Bamboos are classified in a subfamily of the grasses (Poaceae). Some of the woody bamboo species grow up to 40 m tall. Probably more than 20 native species of woody bamboos occur in Guatemala, most of them in the humid highlands. They grow between 1 and 30 m tall. Some species climb into the canopy of surrounding trees. In addition about eight species of herbaceous bambus including bamboo-like basal grasses occur in Guatemala.
The flowering cycles of most woody bamboos span multiple years up to several decades. Typically, the flowering of a bamboo population in a mountain massif is synchronized, followed by mast seeding. Bamboos produce nutritious seeds similar to other grasses, including important grain such as corn (Zea mays), wheat (Triticum spp.), rye (Secale cereale), barley (Hordeum vulgare), rice (Oryza spp.), and oat (Avena sativa). Areas with mast-seeding bamboo offer therefore a feast for wildlife including birds.
In Guatemala, four bird species are generally associated with seeding bamboo, Blue Seedeater Amaurospiza concolor, Slaty Finch Haplospiza rustica, Slate-colored Seedeater Sporophila schistacea, and Maroon-chested Ground-Dove Claravis mondetoura. They are irregularly occurring in their large Neotropical ranges because of their more or less tight dependence on seeding bamboo.

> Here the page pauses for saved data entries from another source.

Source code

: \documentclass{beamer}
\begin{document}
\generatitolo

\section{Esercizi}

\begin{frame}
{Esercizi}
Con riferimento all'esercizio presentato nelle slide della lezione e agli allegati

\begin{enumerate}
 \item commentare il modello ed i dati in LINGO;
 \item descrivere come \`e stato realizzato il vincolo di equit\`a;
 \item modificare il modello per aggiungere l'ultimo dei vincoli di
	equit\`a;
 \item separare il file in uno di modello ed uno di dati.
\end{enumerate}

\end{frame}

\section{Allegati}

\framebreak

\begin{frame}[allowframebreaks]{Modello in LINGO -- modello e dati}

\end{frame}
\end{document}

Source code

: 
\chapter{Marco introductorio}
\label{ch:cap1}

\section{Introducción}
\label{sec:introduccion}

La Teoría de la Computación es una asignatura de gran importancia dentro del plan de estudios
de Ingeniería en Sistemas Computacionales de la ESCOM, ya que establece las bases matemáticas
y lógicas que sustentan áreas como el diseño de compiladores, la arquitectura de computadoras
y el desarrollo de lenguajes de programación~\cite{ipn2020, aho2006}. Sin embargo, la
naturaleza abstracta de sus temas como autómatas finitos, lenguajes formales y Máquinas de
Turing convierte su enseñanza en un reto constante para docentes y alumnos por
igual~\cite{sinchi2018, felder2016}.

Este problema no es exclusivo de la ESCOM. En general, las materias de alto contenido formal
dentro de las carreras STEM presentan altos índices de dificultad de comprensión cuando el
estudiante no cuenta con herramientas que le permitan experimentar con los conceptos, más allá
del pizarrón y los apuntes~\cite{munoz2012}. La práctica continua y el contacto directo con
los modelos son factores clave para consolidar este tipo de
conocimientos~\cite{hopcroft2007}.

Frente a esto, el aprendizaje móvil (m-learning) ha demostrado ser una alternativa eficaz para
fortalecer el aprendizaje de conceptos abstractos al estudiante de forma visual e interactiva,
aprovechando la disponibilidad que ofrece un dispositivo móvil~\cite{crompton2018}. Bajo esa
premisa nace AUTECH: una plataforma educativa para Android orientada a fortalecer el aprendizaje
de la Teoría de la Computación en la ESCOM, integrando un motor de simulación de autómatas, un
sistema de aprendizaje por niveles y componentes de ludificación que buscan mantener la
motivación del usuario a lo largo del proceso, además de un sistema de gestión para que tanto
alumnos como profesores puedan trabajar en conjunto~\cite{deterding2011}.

Many other birds take advantage of the massive food source of bamboo seeds, such as Barred Parakeet, Black-capped Siskin, Chestnut-capped Brushfinch, and Spotted Towhee among the resident birds, and Indigo Bunting and Rose-breasted Grosbeak among the Nearctic-Neotropical migratory birds. Many more bird species take advantage of the dense structure of bamboo thickets for nesting and feeding habitat, including large birds such as Horned Guan and Highland Guan, chachalacas, and passerines such as brushfinches and nightingale-thrushes. The dense structure if bamboo thickets also provides protective roosting sites for small resident and migratory birds.